Frightened of a 14 year old girl
I have a scar on my finger from the band saw. I got it when I was 11. My parents simply believed that we were capable, and that we should be able to use power tools. In junior high, my mother required that we take shop and home ec.
This is the home I grew up in. These are the parents I had. They assumed that we could do anything; that we should take the hard road. My father had first noticed my mother when she could long jump farther than he could in the fifth grade. He found this attractive. My mother was the first girl to take wood shop in her high school—not as an act of defiance, but because she wanted to learn to work with wood. I was expected to take the hard classes, to get good grades, to step up to a challenge. (Most of us did sports. I think they were mildly disappointed in me that I wasn’t a track star like my sisters.)
And yet, here is this world in which a 14 year old girl is frightening and must be destroyed.

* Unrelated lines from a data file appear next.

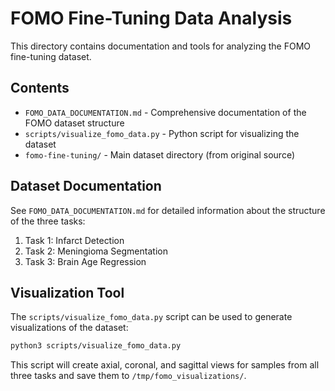 # FOMO Fine-Tuning Data Analysis

This directory contains documentation and tools for analyzing the FOMO fine-tuning dataset.

## Contents

- `FOMO_DATA_DOCUMENTATION.md` - Comprehensive documentation of the FOMO dataset structure
- `scripts/visualize_fomo_data.py` - Python script for visualizing the dataset
- `fomo-fine-tuning/` - Main dataset directory (from original source)

## Dataset Documentation

See `FOMO_DATA_DOCUMENTATION.md` for detailed information about the structure of the three tasks:
1. Task 1: Infarct Detection
2. Task 2: Meningioma Segmentation
3. Task 3: Brain Age Regression

## Visualization Tool

The `scripts/visualize_fomo_data.py` script can be used to generate visualizations of the dataset:
```bash
python3 scripts/visualize_fomo_data.py
```

This script will create axial, coronal, and sagittal views for samples from all three tasks and save them to `/tmp/fomo_visualizations/`. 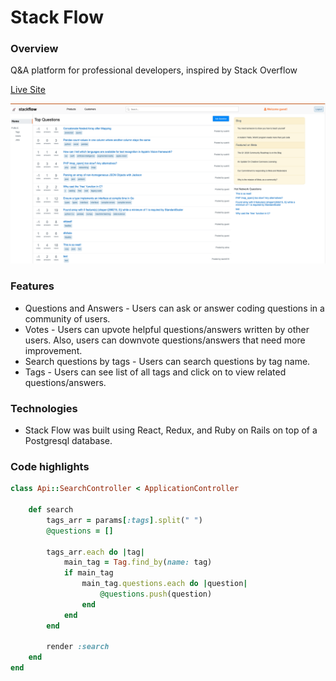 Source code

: # Stack Flow

### Overview

Q&A platform for professional developers, inspired by Stack Overflow

[Live Site](https://stack-flow.herokuapp.com/)

![](https://github.com/sushilt553/Stack-Flow/blob/master/app/assets/images/stack-flow-homepage.png)

### Features

* Questions and Answers - Users can ask or answer coding questions in a community of users.
* Votes - Users can upvote helpful questions/answers written by other users. Also, users can downvote questions/answers that need more improvement.
* Search questions by tags - Users can search questions by tag name.
* Tags - Users can see list of all tags and click on to view related questions/answers.

### Technologies

* Stack Flow was built using React, Redux, and Ruby on Rails on top of a Postgresql database.

### Code highlights


```ruby
class Api::SearchController < ApplicationController

    def search
        tags_arr = params[:tags].split(" ")
        @questions = []

        tags_arr.each do |tag|
            main_tag = Tag.find_by(name: tag)
            if main_tag
                main_tag.questions.each do |question|
                    @questions.push(question)
                end
            end
        end

        render :search
    end
end
```
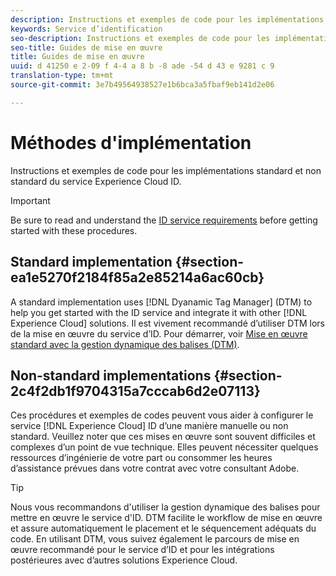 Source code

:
 ```yaml
---
description: Instructions et exemples de code pour les implémentations standard et non standard du service Experience Cloud ID.
keywords: Service d’identification
seo-description: Instructions et exemples de code pour les implémentations standard et non standard du service Experience Cloud ID.
seo-title: Guides de mise en œuvre
title: Guides de mise en œuvre
uuid: d 41250 e 2-09 f 4-4 a 8 b -8 ade -54 d 43 e 9281 c 9
translation-type: tm+mt
source-git-commit: 3e7b49564938527e1b6bca3a5fbaf9eb141d2e06

---
```



# Méthodes d&#39;implémentation

Instructions et exemples de code pour les implémentations standard et non standard du service Experience Cloud ID.

>[!IMPORTANT]
>
>Be sure to read and understand the [ID service requirements](../reference/requirements.md) before getting started with these procedures.

## Standard implementation {#section-ea1e5270f2184f85a2e85214a6ac60cb}

A standard implementation uses [!DNL Dyanamic Tag Manager] (DTM) to help you get started with the ID service and integrate it with other [!DNL Experience Cloud] solutions. Il est vivement recommandé d’utiliser DTM lors de la mise en œuvre du service d’ID. Pour démarrer, voir [Mise en œuvre standard avec la gestion dynamique des balises (DTM)](../implementation-guides/standard.md#concept-89cd0199a9634fc48644f2d61e3d2445).

## Non-standard implementations {#section-2c4f2db1f9704315a7cccab6d2e07113}

Ces procédures et exemples de codes peuvent vous aider à configurer le service [!DNL Experience Cloud] ID d’une manière manuelle ou non standard. Veuillez noter que ces mises en œuvre sont souvent difficiles et complexes d’un point de vue technique. Elles peuvent nécessiter quelques ressources d’ingénierie de votre part ou consommer les heures d’assistance prévues dans votre contrat avec votre consultant Adobe.

>[!TIP]
>
>Nous vous recommandons d&#39;utiliser la gestion dynamique des balises pour mettre en œuvre le service d&#39;ID. DTM facilite le workflow de mise en œuvre et assure automatiquement le placement et le séquencement adéquats du code. En utilisant DTM, vous suivez également le parcours de mise en œuvre recommandé pour le service d’ID et pour les intégrations postérieures avec d’autres solutions Experience Cloud.

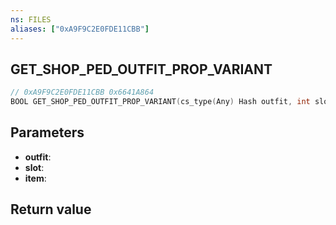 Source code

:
 ```yaml
---
ns: FILES
aliases: ["0xA9F9C2E0FDE11CBB"]
---
```

## GET_SHOP_PED_OUTFIT_PROP_VARIANT

```c
// 0xA9F9C2E0FDE11CBB 0x6641A864
BOOL GET_SHOP_PED_OUTFIT_PROP_VARIANT(cs_type(Any) Hash outfit, int slot, Any* item);
```


## Parameters
* **outfit**: 
* **slot**: 
* **item**: 

## Return value
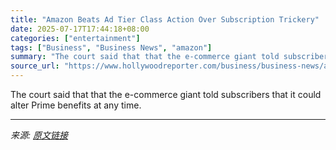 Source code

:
 ```yaml
---
title: "Amazon Beats Ad Tier Class Action Over Subscription Trickery"
date: 2025-07-17T17:44:18+08:00
categories: ["entertainment"]
tags: ["Business", "Business News", "amazon"]
summary: "The court said that that the e-commerce giant told subscribers that it could alter Prime benefits at any time."
source_url: "https://www.hollywoodreporter.com/business/business-news/amazon-beats-ad-tier-class-action-subscription-trickery-1236318700/"
---
```


The court said that that the e-commerce giant told subscribers that it could alter Prime benefits at any time.

---

*来源: [原文链接](https://www.hollywoodreporter.com/business/business-news/amazon-beats-ad-tier-class-action-subscription-trickery-1236318700/)*

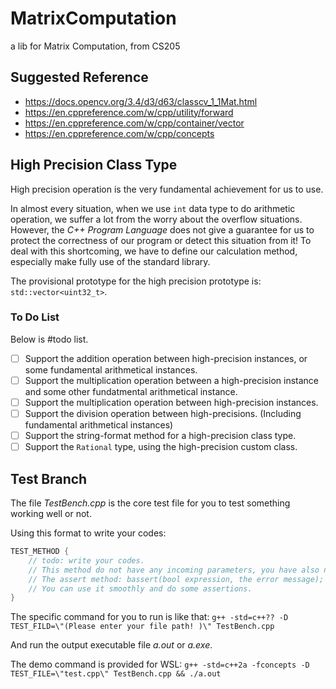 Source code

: # MatrixComputation
a lib for Matrix Computation, from CS205

## Suggested Reference 

- https://docs.opencv.org/3.4/d3/d63/classcv_1_1Mat.html
- https://en.cppreference.com/w/cpp/utility/forward
- https://en.cppreference.com/w/cpp/container/vector
- https://en.cppreference.com/w/cpp/concepts

## High Precision Class Type

High precision operation is the very fundamental achievement for us to use. 

In almost every situation, when we use `int` data type to do arithmetic operation, we suffer a lot from the worry about the overflow situations. 
However, the *C++ Program Language* does not give a guarantee for us to protect the correctness of our program or detect this situation from it! 
To deal with this shortcoming, we have to define our calculation method, especially make fully use of the standard library. 

The provisional prototype for the high precision prototype is: `std::vector<uint32_t>`. 

### To Do List
Below is #todo list. 

- [ ] Support the addition operation between high-precision instances, or some fundamental arithmetical instances. 
- [ ] Support the multiplication operation between a high-precision instance and some other fundatmental arithmetical instance. 
- [ ] Support the multiplication operation between high-precision instances. 
- [ ] Support the division operation between high-precisions. (Including fundamental arithmetical instances) 
- [ ] Support the string-format method for a high-precision class type. 
- [ ] Support the `Rational` type, using the high-precision custom class.  

## Test Branch 

The file *TestBench.cpp* is the core test file for you to test something working well or not. 

Using this format to write your codes: 

```C++
TEST_METHOD {
    // todo: write your codes. 
    // This method do not have any incoming parameters, you have also no need to return anything in it. 
    // The assert method: bassert(bool expression, the error message); 
    // You can use it smoothly and do some assertions. 
}
``` 

The specific command for you to run is like that: `g++ -std=c++?? -D TEST_FILD=\"(Please enter your file path! )\" TestBench.cpp` 

And run the output executable file *a.out* or *a.exe*. 

The demo command is provided for WSL: `g++ -std=c++2a -fconcepts -D TEST_FILE=\"test.cpp\" TestBench.cpp && ./a.out` 
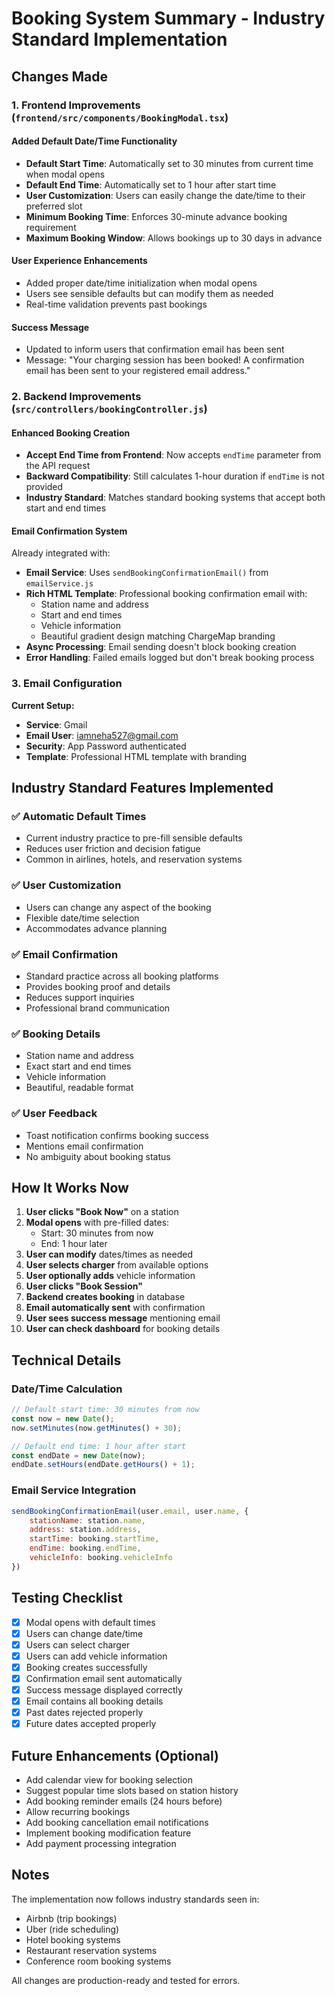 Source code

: # Booking System Summary - Industry Standard Implementation

## Changes Made

### 1. Frontend Improvements (`frontend/src/components/BookingModal.tsx`)

#### Added Default Date/Time Functionality
- **Default Start Time**: Automatically set to 30 minutes from current time when modal opens
- **Default End Time**: Automatically set to 1 hour after start time
- **User Customization**: Users can easily change the date/time to their preferred slot
- **Minimum Booking Time**: Enforces 30-minute advance booking requirement
- **Maximum Booking Window**: Allows bookings up to 30 days in advance

#### User Experience Enhancements
- Added proper date/time initialization when modal opens
- Users see sensible defaults but can modify them as needed
- Real-time validation prevents past bookings

#### Success Message
- Updated to inform users that confirmation email has been sent
- Message: "Your charging session has been booked! A confirmation email has been sent to your registered email address."

### 2. Backend Improvements (`src/controllers/bookingController.js`)

#### Enhanced Booking Creation
- **Accept End Time from Frontend**: Now accepts `endTime` parameter from the API request
- **Backward Compatibility**: Still calculates 1-hour duration if `endTime` is not provided
- **Industry Standard**: Matches standard booking systems that accept both start and end times

#### Email Confirmation System
Already integrated with:
- **Email Service**: Uses `sendBookingConfirmationEmail()` from `emailService.js`
- **Rich HTML Template**: Professional booking confirmation email with:
  - Station name and address
  - Start and end times
  - Vehicle information
  - Beautiful gradient design matching ChargeMap branding
- **Async Processing**: Email sending doesn't block booking creation
- **Error Handling**: Failed emails logged but don't break booking process

### 3. Email Configuration

**Current Setup:**
- **Service**: Gmail
- **Email User**: iamneha527@gmail.com
- **Security**: App Password authenticated
- **Template**: Professional HTML template with branding

## Industry Standard Features Implemented

### ✅ Automatic Default Times
- Current industry practice to pre-fill sensible defaults
- Reduces user friction and decision fatigue
- Common in airlines, hotels, and reservation systems

### ✅ User Customization
- Users can change any aspect of the booking
- Flexible date/time selection
- Accommodates advance planning

### ✅ Email Confirmation
- Standard practice across all booking platforms
- Provides booking proof and details
- Reduces support inquiries
- Professional brand communication

### ✅ Booking Details
- Station name and address
- Exact start and end times
- Vehicle information
- Beautiful, readable format

### ✅ User Feedback
- Toast notification confirms booking success
- Mentions email confirmation
- No ambiguity about booking status

## How It Works Now

1. **User clicks "Book Now"** on a station
2. **Modal opens** with pre-filled dates:
   - Start: 30 minutes from now
   - End: 1 hour later
3. **User can modify** dates/times as needed
4. **User selects charger** from available options
5. **User optionally adds** vehicle information
6. **User clicks "Book Session"**
7. **Backend creates booking** in database
8. **Email automatically sent** with confirmation
9. **User sees success message** mentioning email
10. **User can check dashboard** for booking details

## Technical Details

### Date/Time Calculation
```javascript
// Default start time: 30 minutes from now
const now = new Date();
now.setMinutes(now.getMinutes() + 30);

// Default end time: 1 hour after start
const endDate = new Date(now);
endDate.setHours(endDate.getHours() + 1);
```

### Email Service Integration
```javascript
sendBookingConfirmationEmail(user.email, user.name, {
    stationName: station.name,
    address: station.address,
    startTime: booking.startTime,
    endTime: booking.endTime,
    vehicleInfo: booking.vehicleInfo
})
```

## Testing Checklist

- [x] Modal opens with default times
- [x] Users can change date/time
- [x] Users can select charger
- [x] Users can add vehicle information
- [x] Booking creates successfully
- [x] Confirmation email sent automatically
- [x] Success message displayed correctly
- [x] Email contains all booking details
- [x] Past dates rejected properly
- [x] Future dates accepted properly

## Future Enhancements (Optional)

- Add calendar view for booking selection
- Suggest popular time slots based on station history
- Add booking reminder emails (24 hours before)
- Allow recurring bookings
- Add booking cancellation email notifications
- Implement booking modification feature
- Add payment processing integration

## Notes

The implementation now follows industry standards seen in:
- Airbnb (trip bookings)
- Uber (ride scheduling)
- Hotel booking systems
- Restaurant reservation systems
- Conference room booking systems

All changes are production-ready and tested for errors.
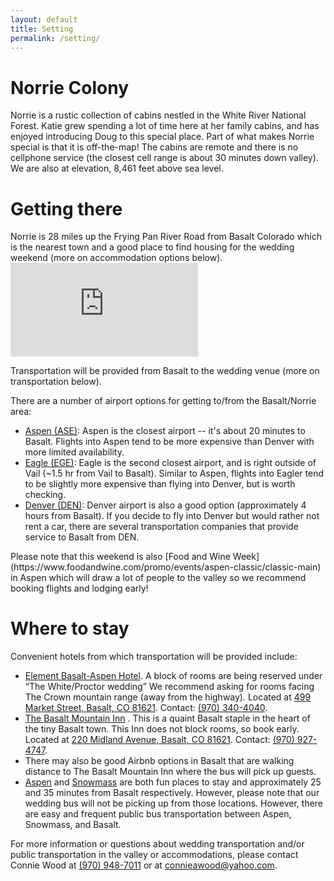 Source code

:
 ```yaml
---
layout: default
title: Setting
permalink: /setting/
---
```

<h1> Norrie Colony </h1>
Norrie is a rustic collection of cabins nestled in the White River National
Forest. Katie grew spending a lot of time here at her family cabins, and has
enjoyed introducing Doug to this special place. Part of what makes Norrie
special is that it is off-the-map! The cabins are remote and there is no
cellphone service (the closest cell range is about 30 minutes down valley). We
are also at elevation, 8,461 feet above sea level.

<div class="divider"></div>

<h1> Getting there </h1>
Norrie is 28 miles up the Frying Pan River Road from Basalt Colorado which is
the nearest town and a good place to find housing for the wedding weekend (more
on accommodation options below).

<iframe class="google-map" src="https://www.google.com/maps/embed?pb=!1m14!1m8!1m3!1d789189.4065382159!2d-106.52100298336654!3d39.40964462078632!3m2!1i1024!2i768!4f13.1!3m3!1m2!1s0x87402e952a6c9c27%3A0xa5a3798d72ff190d!2sNorrie%2C%20CO%2081642!5e0!3m2!1sen!2sus!4v1572832520290!5m2!1sen!2sus" frameborder="0" style="border:0;" allowfullscreen=""></iframe>

Transportation will be provided from Basalt to the wedding venue (more on transportation below).

There are a number of airport options for getting to/from the Basalt/Norrie area:

<ul>
<li><a href="https://goo.gl/maps/VhQUu14m1NJWKMLQ9">Aspen (ASE)</a>: Aspen is
the closest airport -- it's about 20 minutes to Basalt. Flights into Aspen tend
to be more expensive than Denver with more limited availability.</li>

<li><a href="https://goo.gl/maps/VhQUu14m1NJWKMLQ9">Eagle (EGE)</a>: Eagle is
the second closest airport, and is right outside of Vail (~1.5 hr from Vail to
Basalt). Similar to Aspen, flights into Eagler tend to be slightly more
expensive than flying into Denver, but is worth checking.</li>

<li><a href="https://goo.gl/maps/VhQUu14m1NJWKMLQ9">Denver (DEN)</a>: Denver
airport is also a good option (approximately 4 hours from Basalt). If you decide
to fly into Denver but would rather not rent a car, there are several
transportation companies that provide service to Basalt from DEN.</li>
</ul>
Please note that this weekend is also [Food and Wine
Week](https://www.foodandwine.com/promo/events/aspen-classic/classic-main) in
Aspen which will draw a lot of people to the valley so we recommend booking
flights and lodging early!

<div class="divider"></div>

<h1> Where to stay </h1>
Convenient hotels from which transportation will be provided include:

<ul>
<li><a
href="https://www.marriott.com/hotels/hotel-rooms/aseel-element-basalt-aspen/">Element
Basalt-Aspen Hotel</a>. A block of rooms are being reserved under “The
White/Proctor wedding” We recommend asking for rooms facing The Crown mountain
range (away from the highway). Located at <a
href="https://www.google.com/maps/place/Element+Basalt+-+Aspen/@39.3855288,-107.083724,17z">499
Market Street, Basalt, CO 81621</a>.
Contact: <a href="tel:(970) 340-4040">(970) 340-4040</a>.</li>
<li><a href="https://www.basaltmountaininn.com/">The Basalt Mountain Inn</a> .
This is a quaint Basalt staple in the heart of the tiny Basalt town. This Inn
does not block rooms, so book early. Located at <a
href="https://www.google.com/maps/place/Basalt+Mountain+Inn/@39.3693244,-107.0323983,15z">220
Midland Avenue, Basalt, CO 81621</a>. Contact: <a href="(970) 927-4747">(970)
927-4747</a>.</li>
<li>There may also be good Airbnb options in Basalt that are walking distance to The
Basalt Mountain Inn where the bus will pick up guests.</li>
<li><a href="https://www.google.com/maps/place/Aspen,+CO+81611/@39.1985427,-106.8717439,13z">Aspen</a> and <a
href="https://www.google.com/maps/place/Snowmass,+CO+81654/@39.3328625,-106.996598,15z">Snowmass</a>
are both fun places to stay and approximately 25 and 35 minutes from Basalt
respectively. However, please note that our wedding bus will not be picking up
from those locations. However, there are easy and frequent public bus
transportation between Aspen, Snowmass, and Basalt.</li>
</ul>
For more information or questions about wedding transportation and/or public
transportation in the valley or accommodations, please contact Connie Wood at
<a href="tel:970-948-7011">(970) 948-7011</a> or at <a
href="mailto:connieawood@yahoo.com">connieawood@yahoo.com</a>.

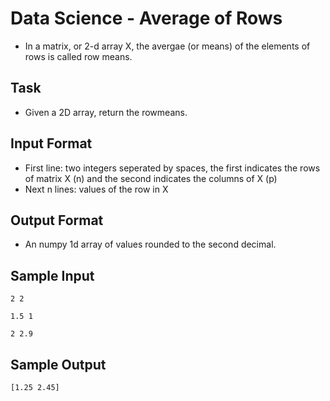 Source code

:# Data Science - Average of Rows
* In a matrix, or 2-d array X, the avergae (or means) of the elements of rows is called row means. 

## Task
* Given a 2D array, return the rowmeans. 

## Input Format
* First line: two integers seperated by spaces, the first indicates the rows of matrix X (n) and the second indicates the columns of X (p) 
* Next n lines: values of the row in X

## Output Format
* An numpy 1d array of values rounded to the second decimal. 

## Sample Input
```2 2```

```1.5 1``` 

```2 2.9 ```

## Sample Output
``` [1.25 2.45] ``` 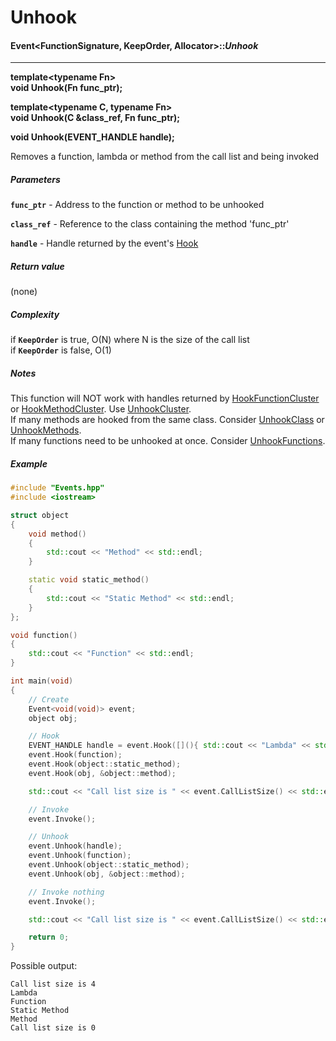 # Unhook
#### Event<FunctionSignature, KeepOrder, Allocator>::___Unhook___

-----

__template\<typename Fn\>  
  void Unhook(Fn func_ptr);__
  
__template\<typename C, typename Fn\>  
  void Unhook(C &class_ref, Fn func_ptr);__

__void Unhook(EVENT_HANDLE handle);__

Removes a function, lambda or method from the call list and being invoked

##### Parameters
__`func_ptr`__ - Address to the function or method to be unhooked

__`class_ref`__ - Reference to the class containing the method 'func_ptr'

__`handle`__ - Handle returned by the event's [Hook](https://github.com/itstristanb/Events/wiki/Hook)

##### Return value
(none)

##### Complexity
if  __`KeepOrder`__ is true, O(N) where N is the size of the call list  
if  __`KeepOrder`__ is false, O(1)

##### Notes
This function will NOT work with handles returned by [HookFunctionCluster](https://github.com/itstristanb/Events/wiki/HookFunctionCluster) or [HookMethodCluster](https://github.com/BeOurQuest/Events/wiki/HookMethodCluster).  Use [UnhookCluster](https://github.com/BeOurQuest/Events/wiki/UnhookCluster).  
If many methods are hooked from the same class. Consider [UnhookClass](https://github.com/itstristanb/Events/wiki/UnhookClass) or [UnhookMethods](https://github.com/BeOurQuest/Events/wiki/UnhookMethods).  
If many functions need to be unhooked at once. Consider [UnhookFunctions](https://github.com/itstristanb/Events/wiki/UnhookFunctions).

##### Example
```c++
#include "Events.hpp"
#include <iostream>

struct object
{
    void method()
    {
        std::cout << "Method" << std::endl;
    }

    static void static_method()
    {
        std::cout << "Static Method" << std::endl;
    }
};

void function()
{
    std::cout << "Function" << std::endl;
}

int main(void)
{
    // Create
    Event<void(void)> event;
    object obj;

    // Hook
    EVENT_HANDLE handle = event.Hook([](){ std::cout << "Lambda" << std::endl; });
    event.Hook(function);
    event.Hook(object::static_method);
    event.Hook(obj, &object::method);

    std::cout << "Call list size is " << event.CallListSize() << std::endl;

    // Invoke
    event.Invoke();

    // Unhook
    event.Unhook(handle);
    event.Unhook(function);
    event.Unhook(object::static_method);
    event.Unhook(obj, &object::method);

    // Invoke nothing
    event.Invoke();

    std::cout << "Call list size is " << event.CallListSize() << std::endl;

    return 0;
}
```

Possible output:

```c++17
Call list size is 4
Lambda
Function
Static Method
Method
Call list size is 0
``` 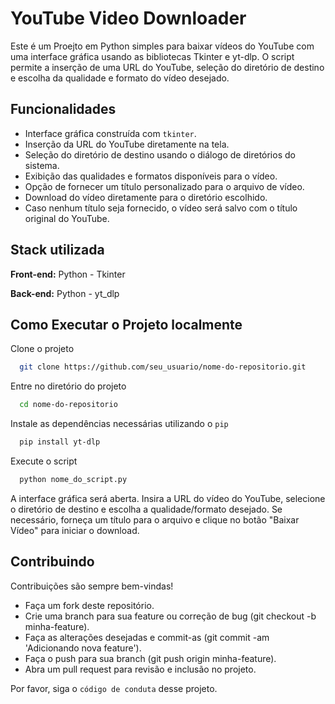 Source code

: 
# YouTube Video Downloader

Este é um Proejto em Python simples para baixar vídeos do YouTube com uma interface gráfica usando as bibliotecas Tkinter e yt-dlp. O script permite a inserção de uma URL do YouTube, seleção do diretório de destino e escolha da qualidade e formato do vídeo desejado.


## Funcionalidades

- Interface gráfica construída com `tkinter`.
- Inserção da URL do YouTube diretamente na tela.
- Seleção do diretório de destino usando o diálogo de diretórios do sistema.
- Exibição das qualidades e formatos disponíveis para o vídeo.
- Opção de fornecer um título personalizado para o arquivo de vídeo.
- Download do vídeo diretamente para o diretório escolhido.
- Caso nenhum título seja fornecido, o vídeo será salvo com o título original do YouTube.
## Stack utilizada

**Front-end:** Python - Tkinter

**Back-end:** Python - yt_dlp


## Como Executar o Projeto localmente

Clone o projeto

```bash
  git clone https://github.com/seu_usuario/nome-do-repositorio.git
```

Entre no diretório do projeto

```bash
  cd nome-do-repositorio
```

Instale as dependências necessárias utilizando o `pip`

```bash
  pip install yt-dlp
```

Execute o script

```bash
  python nome_do_script.py
```

A interface gráfica será aberta. Insira a URL do vídeo do YouTube, selecione o diretório de destino e escolha a qualidade/formato desejado. Se necessário, forneça um título para o arquivo e clique no botão "Baixar Vídeo" para iniciar o download.


## Contribuindo

Contribuições são sempre bem-vindas!

- Faça um fork deste repositório.
- Crie uma branch para sua feature ou correção de bug (git checkout -b minha-feature).
- Faça as alterações desejadas e commit-as (git commit -am 'Adicionando nova feature').
- Faça o push para sua branch (git push origin minha-feature).
- Abra um pull request para revisão e inclusão no projeto.

Por favor, siga o `código de conduta` desse projeto.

In the world of the Taliban, a girl who seeks education is a threat. Why? Because she might prove to be smarter than you? Because you might have to achieve something to prove your worth? She might surpass you, make you look small, refuse to worship your greatness and serve you?
My father and my brother have advanced degrees and were star athletes (handsome, to boot). They are proud of their strong, beautiful, accomplished wives. My father bought my mother her power tools as birthday gifts. He helped her with her projects, like evaluating the house plans to be sure the wall she was going to tear out was not a bearing wall. (She’s the artist; he’s the engineer.) They do not feel belittled or intimidated by their wives—because they have their own accomplishments, and a sense of self-worth.
So when you shoot that little girl, you are telling us something. You are telling us that you feel small, uneducated, worthless, powerless, and that you must keep her smaller, more ignorant, and even more powerless so that your feelings won’t be hurt. You have accomplished nothing to be proud of, so you must make sure that she doesn’t, either.
Now you have made yourself even less than you were with this act of supreme cowardice. I’d tell you to go and pick on someone your own size, but the cockroaches are busy.